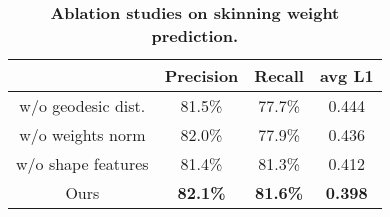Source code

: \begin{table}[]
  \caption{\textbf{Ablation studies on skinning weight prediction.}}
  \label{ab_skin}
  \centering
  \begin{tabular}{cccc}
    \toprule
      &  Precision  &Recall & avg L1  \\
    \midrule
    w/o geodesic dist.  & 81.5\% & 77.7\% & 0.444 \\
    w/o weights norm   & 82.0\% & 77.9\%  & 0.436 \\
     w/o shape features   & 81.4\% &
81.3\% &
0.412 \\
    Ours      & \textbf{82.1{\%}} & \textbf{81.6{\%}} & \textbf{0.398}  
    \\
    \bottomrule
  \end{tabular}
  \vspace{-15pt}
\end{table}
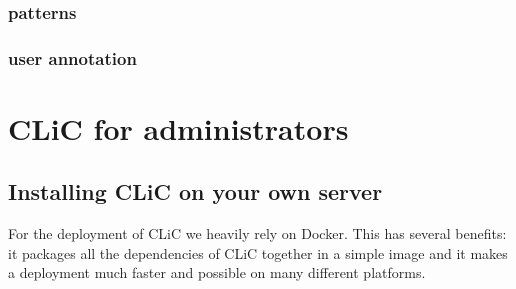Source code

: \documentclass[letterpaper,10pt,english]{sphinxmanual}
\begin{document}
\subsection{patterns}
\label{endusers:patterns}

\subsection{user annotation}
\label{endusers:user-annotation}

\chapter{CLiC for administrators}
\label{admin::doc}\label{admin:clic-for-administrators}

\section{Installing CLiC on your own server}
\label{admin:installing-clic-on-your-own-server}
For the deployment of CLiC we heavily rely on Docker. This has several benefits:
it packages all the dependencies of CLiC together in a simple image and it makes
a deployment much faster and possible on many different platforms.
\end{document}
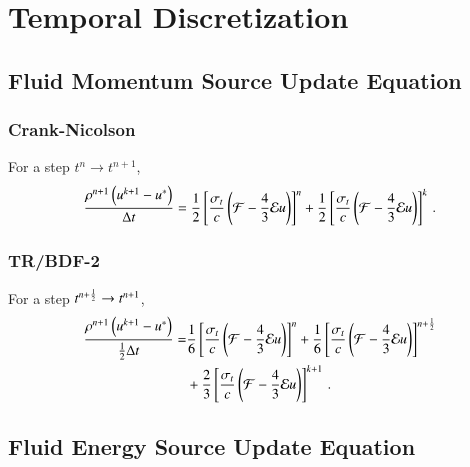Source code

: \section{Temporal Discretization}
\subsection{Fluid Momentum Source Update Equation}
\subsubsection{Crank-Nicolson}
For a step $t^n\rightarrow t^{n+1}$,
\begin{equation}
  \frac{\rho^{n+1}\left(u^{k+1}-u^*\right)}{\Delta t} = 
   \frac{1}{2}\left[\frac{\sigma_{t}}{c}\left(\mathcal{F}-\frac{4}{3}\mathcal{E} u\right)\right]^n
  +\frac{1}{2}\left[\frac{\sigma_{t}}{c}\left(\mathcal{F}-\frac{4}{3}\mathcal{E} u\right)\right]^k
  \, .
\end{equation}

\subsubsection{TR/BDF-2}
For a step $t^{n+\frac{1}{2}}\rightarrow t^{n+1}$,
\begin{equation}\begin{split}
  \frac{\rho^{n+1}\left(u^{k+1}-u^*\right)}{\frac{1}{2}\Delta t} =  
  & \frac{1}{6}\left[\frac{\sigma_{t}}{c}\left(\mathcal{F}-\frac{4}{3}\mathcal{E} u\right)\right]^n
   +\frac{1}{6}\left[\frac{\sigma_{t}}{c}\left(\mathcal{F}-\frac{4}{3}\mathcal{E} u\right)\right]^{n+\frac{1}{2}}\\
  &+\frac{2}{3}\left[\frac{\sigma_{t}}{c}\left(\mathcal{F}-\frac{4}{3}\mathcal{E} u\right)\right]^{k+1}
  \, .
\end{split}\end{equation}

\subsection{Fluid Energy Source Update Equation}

____________________

Brief
Find the word "endusers" in the entries, and copy every line it shows up in.

Answer section
\label{endusers:patterns}
\label{endusers:user-annotation}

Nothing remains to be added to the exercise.